I’m a husband, and I’m a father. Like many men, I feel it’s my duty to fix whatever is broken in our home. Unfortunately, I’m not very handy, but I try my best. In most cases, I end up calling my dad or a mechanic to finish the job. The problem is, I don’t always restrict my “duty of fixing” to washers and dryers and sinks. I feel it’s my duty to fix the people in my home as well. 

So when I hear an angry shout or a sad cry coming from the other room, I swoop in, trying to “fix” the feelings of sad or mad so that my family always feels glad. 

I’ve noticed that when I try to fix feelings, I have about as much success as fixing my cars. My wife and kids just get more frustrated and shut down emotionally. 

I guess I’m not good at fixing anything . . . people included.

At least that’s how I used to look at emotions. I used to think emotions like sad, mad, and scared were “bad” emotions that needed to be fixed. But then I went to a spiritual retreat for pastors where the main presenter reminded us of Jesus’ emotional life. 

  • Jesus experienced sadness when his friend Lazarus died. 
  • Jesus experienced anger when the people turned the sacred temple into a common market.
  • Jesus experienced fear when he considered the weight of his impending suffering. 

Jesus was sad, mad, and scared. As the Son of God, Jesus did nothing wrong. So these aren’t sinful or bad emotions. They’re just part of being human. Humans are emotional creatures. 

Therefore, emotions aren’t bad, but they do need to be understood and managed. Sometimes we have emotional responses that aren’t based on reality, but on a distortion of the truth.

So what are we supposed to do with our emotions?

Identify. Validate. Align.
Here is the three-step process I learned to understanding and managing emotions. When we feel a strong emotion pulsing through our veins, the first thing we must do is identify it. We need to ask ourselves, “Am I feeling sad, mad, scared, or glad?” All different variations of our emotions will fit into one of those four categories. 

Once I’ve identified my emotion, then I need to validate it. I need to acknowledge why my emotions are reacting in this way. Am I angry because I feel threatened? Am I sad because I didn’t get my way? Am I scared because my job might be in jeopardy?

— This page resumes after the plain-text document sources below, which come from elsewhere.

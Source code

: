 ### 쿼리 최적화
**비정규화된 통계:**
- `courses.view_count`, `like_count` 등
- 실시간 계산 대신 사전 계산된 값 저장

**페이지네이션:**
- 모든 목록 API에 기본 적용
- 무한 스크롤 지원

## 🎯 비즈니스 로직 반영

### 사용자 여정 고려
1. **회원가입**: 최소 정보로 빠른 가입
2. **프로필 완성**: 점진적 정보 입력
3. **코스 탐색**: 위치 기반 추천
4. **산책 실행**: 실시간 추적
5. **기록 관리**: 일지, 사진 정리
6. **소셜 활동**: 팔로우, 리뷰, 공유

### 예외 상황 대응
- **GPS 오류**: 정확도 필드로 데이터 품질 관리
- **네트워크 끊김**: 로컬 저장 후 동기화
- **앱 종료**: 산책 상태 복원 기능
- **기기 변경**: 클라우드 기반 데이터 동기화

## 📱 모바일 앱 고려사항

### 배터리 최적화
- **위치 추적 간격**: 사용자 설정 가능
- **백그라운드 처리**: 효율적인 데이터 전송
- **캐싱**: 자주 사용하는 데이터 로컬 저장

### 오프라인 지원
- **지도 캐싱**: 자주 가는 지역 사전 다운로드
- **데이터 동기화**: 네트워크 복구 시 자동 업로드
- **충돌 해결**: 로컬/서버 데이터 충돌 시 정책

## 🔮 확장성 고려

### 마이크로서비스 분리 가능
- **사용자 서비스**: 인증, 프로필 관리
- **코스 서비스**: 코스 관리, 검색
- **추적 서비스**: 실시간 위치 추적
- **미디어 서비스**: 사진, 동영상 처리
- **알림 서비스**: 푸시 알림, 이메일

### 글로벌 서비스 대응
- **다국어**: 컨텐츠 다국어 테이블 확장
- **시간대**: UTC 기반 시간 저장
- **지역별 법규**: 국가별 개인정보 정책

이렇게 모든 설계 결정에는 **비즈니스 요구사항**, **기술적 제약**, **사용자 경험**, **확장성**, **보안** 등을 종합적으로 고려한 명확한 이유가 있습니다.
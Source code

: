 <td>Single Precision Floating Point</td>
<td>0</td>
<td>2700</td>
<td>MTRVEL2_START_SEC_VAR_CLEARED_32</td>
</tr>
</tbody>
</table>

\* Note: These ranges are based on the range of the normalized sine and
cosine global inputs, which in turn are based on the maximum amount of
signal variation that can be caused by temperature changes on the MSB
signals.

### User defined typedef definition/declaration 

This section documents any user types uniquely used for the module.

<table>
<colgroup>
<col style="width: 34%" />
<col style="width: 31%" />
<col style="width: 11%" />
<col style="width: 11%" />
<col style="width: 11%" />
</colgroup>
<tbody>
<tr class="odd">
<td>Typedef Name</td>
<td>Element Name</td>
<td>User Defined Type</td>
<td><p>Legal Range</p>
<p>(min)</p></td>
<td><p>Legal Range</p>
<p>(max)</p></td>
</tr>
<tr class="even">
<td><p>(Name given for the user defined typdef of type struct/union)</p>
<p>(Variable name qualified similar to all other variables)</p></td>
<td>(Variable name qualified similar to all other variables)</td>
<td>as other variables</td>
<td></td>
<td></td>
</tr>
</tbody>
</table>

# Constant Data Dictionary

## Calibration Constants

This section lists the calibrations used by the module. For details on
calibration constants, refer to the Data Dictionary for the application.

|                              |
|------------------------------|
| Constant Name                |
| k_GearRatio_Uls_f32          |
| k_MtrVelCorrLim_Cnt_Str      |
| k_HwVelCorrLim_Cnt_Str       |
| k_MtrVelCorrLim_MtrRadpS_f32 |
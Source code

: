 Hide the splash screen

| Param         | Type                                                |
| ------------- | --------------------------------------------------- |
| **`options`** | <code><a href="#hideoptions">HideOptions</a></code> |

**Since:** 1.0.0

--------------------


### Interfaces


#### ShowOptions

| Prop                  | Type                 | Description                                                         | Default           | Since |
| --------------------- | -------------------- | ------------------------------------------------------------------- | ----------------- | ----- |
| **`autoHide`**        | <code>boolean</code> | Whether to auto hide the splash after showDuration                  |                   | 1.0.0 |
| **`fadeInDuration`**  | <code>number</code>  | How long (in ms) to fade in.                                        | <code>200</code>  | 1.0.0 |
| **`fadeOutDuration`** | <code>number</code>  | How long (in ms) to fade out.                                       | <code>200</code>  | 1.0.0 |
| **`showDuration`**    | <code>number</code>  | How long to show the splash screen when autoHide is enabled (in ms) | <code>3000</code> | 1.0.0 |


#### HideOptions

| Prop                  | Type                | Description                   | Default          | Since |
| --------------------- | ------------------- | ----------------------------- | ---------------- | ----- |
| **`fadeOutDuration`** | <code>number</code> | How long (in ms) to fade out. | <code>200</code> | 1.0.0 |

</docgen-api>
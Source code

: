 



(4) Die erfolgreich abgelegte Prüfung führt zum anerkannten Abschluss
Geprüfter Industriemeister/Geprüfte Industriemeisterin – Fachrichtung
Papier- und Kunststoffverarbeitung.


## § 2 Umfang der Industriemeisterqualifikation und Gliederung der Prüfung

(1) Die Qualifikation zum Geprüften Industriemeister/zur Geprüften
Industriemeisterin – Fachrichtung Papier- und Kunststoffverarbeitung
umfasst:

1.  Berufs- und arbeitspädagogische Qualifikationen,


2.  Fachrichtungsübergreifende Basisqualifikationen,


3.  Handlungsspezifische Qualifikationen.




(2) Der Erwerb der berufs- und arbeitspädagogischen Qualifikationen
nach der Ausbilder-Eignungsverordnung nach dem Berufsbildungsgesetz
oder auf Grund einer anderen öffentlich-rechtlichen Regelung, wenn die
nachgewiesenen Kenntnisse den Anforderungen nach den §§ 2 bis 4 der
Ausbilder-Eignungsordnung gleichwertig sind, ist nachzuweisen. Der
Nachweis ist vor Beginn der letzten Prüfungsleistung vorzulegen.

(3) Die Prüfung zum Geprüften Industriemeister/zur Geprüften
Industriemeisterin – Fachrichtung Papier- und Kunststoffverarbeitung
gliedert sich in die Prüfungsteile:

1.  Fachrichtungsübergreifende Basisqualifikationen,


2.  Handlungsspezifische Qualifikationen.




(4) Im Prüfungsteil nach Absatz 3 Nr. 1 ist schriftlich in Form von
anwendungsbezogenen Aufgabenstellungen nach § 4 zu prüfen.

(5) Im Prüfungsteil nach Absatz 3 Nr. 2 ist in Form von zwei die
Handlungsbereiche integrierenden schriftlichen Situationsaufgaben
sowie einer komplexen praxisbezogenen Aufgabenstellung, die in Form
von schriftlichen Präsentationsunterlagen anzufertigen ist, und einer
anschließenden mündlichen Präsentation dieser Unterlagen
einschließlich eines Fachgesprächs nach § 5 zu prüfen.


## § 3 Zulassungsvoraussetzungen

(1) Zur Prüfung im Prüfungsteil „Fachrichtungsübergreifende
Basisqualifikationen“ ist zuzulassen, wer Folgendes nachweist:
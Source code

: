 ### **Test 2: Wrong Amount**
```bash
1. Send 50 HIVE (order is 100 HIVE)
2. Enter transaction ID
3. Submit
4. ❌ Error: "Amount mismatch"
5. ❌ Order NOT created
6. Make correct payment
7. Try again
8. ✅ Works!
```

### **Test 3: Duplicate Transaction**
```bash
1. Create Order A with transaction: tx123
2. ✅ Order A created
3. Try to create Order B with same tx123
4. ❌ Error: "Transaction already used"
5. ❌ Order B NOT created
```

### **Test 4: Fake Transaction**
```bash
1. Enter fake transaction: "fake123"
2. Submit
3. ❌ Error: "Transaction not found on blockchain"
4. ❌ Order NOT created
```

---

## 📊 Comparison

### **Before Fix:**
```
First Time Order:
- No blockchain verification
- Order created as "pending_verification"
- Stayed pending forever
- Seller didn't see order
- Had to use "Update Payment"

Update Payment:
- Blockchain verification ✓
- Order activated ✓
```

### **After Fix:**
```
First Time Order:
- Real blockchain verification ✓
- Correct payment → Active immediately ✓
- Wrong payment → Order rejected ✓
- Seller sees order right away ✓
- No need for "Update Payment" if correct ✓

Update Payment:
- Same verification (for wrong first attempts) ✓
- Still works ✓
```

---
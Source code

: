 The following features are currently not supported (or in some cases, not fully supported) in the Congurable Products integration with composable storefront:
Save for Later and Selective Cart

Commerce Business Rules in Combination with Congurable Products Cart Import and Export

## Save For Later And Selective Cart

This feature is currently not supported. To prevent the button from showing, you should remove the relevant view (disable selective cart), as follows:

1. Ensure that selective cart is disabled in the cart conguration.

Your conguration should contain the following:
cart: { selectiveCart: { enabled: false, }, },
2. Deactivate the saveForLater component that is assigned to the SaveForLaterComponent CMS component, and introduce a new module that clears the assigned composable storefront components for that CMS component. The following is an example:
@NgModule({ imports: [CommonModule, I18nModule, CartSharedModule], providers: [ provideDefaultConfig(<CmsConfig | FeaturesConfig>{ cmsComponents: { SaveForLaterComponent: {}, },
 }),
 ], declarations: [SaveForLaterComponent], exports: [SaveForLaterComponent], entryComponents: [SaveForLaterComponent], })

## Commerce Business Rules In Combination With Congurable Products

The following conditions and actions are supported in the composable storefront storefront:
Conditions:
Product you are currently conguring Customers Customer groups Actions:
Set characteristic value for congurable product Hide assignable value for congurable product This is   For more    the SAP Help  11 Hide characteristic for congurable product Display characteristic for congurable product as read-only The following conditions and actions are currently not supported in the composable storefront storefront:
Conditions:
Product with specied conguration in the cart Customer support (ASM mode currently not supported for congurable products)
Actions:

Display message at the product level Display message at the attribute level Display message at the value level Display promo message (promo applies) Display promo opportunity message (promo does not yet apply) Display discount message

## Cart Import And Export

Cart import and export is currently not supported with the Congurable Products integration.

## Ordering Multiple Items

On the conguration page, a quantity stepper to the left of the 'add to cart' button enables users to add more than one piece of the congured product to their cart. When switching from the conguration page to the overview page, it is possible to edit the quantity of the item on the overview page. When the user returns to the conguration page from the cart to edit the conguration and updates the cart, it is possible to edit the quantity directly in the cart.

Finally, I need to align my emotion with the truth. I need to test how I feel with what God says. If I’m scared, I need to be reminded that God says, “Never will I leave you; never will I forsake you” (Hebrews 13:5). If life isn’t going my way, I need to remember that I can be “content whatever the circumstances . . . because I can do all this through him who gives me strength” (Philippians 4:11,13).

No more fixing my family
After I returned from my retreat, I had an opportunity to put what I learned into practice. I asked my 9-year-old son to do the dishes. He started to get very emotional as he began to do the work. I immediately got frustrated, thinking he was being lazy. My knee-jerk reaction was to demand that he buck up and get to work. But that made him even more emotional. 

Then I told him to stop and describe to me how he felt. After a minute or so, he blurted out, “I feel overwhelmed!” He wasn’t being lazy or rebellious. He had never really been taught how to wash the dishes properly. There was a mountain of dirty pans, and he had no clue how he was going to finish the job. 

I thanked him for identifying his emotion. I validated that this was a big job that would take some time. Then I tried to align his emotions with Scripture. I told him that God has called me to teach him how to grow up and learn to work. Sure enough, he began to calm down and he started scrubbing away. 

Final thought
The Lord created us with a full spectrum of feelings. It’s time we embrace his design. Based on our circumstances, we will all experience times of anger, fear, and sadness. We must validate those emotions so that we might align them with the truths of God’s promises. 

The people in our lives probably don’t need to be fixed as much as they need to be understood. Once they understand their emotions, then we can direct them to the truth of God’s Word. 

Pastor Ben Sadler has served as a full-time pastor since 2010. He began his ministry at a Spanish-speaking congregation in Florida. From 2014 to 2019, he served at Goodview Trinity Church in Minnesota. Currently, he is at Victory of the Lamb in Wisconsin. He is married to Emily, and they have three children. Ben loves to spend time with his family, ride his road bike, read, write, and preach.